ITEM 4. PURPOSE OF TRANSACTION
----------------------
On July 1, 1996, the Company announced an agreement for the sale of
substantially all of its assets to DMB/SVP California Investments, LLC
("DMB/SVP"). Tennenbaum & Co., LLC had taken a position opposed to the
sale of the Company's assets to DMB/SVP and had communicated such
opposition to the Company and to Triton Group Ltd. ("Triton").
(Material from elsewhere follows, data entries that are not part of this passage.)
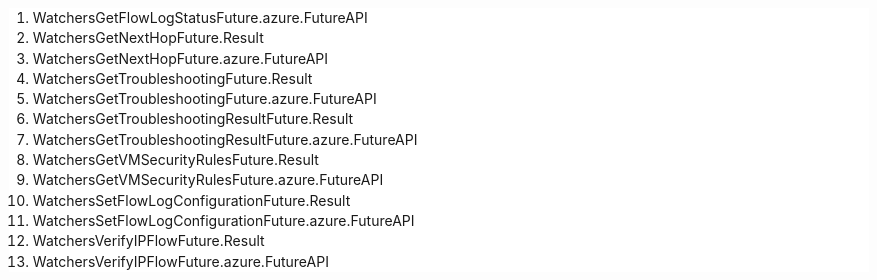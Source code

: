 1. WatchersGetFlowLogStatusFuture.azure.FutureAPI
1. WatchersGetNextHopFuture.Result
1. WatchersGetNextHopFuture.azure.FutureAPI
1. WatchersGetTroubleshootingFuture.Result
1. WatchersGetTroubleshootingFuture.azure.FutureAPI
1. WatchersGetTroubleshootingResultFuture.Result
1. WatchersGetTroubleshootingResultFuture.azure.FutureAPI
1. WatchersGetVMSecurityRulesFuture.Result
1. WatchersGetVMSecurityRulesFuture.azure.FutureAPI
1. WatchersSetFlowLogConfigurationFuture.Result
1. WatchersSetFlowLogConfigurationFuture.azure.FutureAPI
1. WatchersVerifyIPFlowFuture.Result
1. WatchersVerifyIPFlowFuture.azure.FutureAPI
At such
time, Tennenbaum & Co., LLC made a conditional proposal to purchase
Triton's shares of Common Stock of the Company at a price of $8 per
share.
By letter dated August 9, 1996, Tennenbaum & Co., LLC demanded that the
Company exercise its rights pursuant to the agreement with DMB/SVP not
to proceed with the proposed sale of the Company's assets to DMB/SVP.
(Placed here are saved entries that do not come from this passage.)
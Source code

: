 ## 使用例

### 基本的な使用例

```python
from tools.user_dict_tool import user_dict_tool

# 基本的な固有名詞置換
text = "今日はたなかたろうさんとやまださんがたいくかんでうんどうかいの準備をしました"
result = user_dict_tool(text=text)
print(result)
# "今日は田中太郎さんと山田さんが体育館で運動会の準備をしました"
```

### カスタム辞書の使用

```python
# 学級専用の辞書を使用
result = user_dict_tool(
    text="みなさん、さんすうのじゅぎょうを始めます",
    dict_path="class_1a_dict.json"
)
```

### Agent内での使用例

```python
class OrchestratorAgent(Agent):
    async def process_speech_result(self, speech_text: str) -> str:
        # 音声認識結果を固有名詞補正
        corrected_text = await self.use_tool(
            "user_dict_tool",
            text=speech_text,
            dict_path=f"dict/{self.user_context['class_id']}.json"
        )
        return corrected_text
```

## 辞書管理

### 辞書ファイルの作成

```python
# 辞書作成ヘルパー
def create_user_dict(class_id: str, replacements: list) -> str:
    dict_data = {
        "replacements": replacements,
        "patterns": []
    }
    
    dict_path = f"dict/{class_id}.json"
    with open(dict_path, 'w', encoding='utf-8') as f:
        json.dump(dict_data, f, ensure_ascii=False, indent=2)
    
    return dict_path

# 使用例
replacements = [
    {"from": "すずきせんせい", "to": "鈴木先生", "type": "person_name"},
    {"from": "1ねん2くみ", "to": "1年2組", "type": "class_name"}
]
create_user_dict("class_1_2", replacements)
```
Subsequently, Tennenbaum & Co., LLC made a conditional proposal to
purchase Triton's shares of Common Stock of the Company at a price of
$7 per share.
As indicated in documents filed with the Commission by the Company, the
Company subsequently exercised its rights not to proceed with the sale
of its assets to DMB/SVP, and thereafter the Company sold most of its
real estate assets to Spieker Properties, L.P.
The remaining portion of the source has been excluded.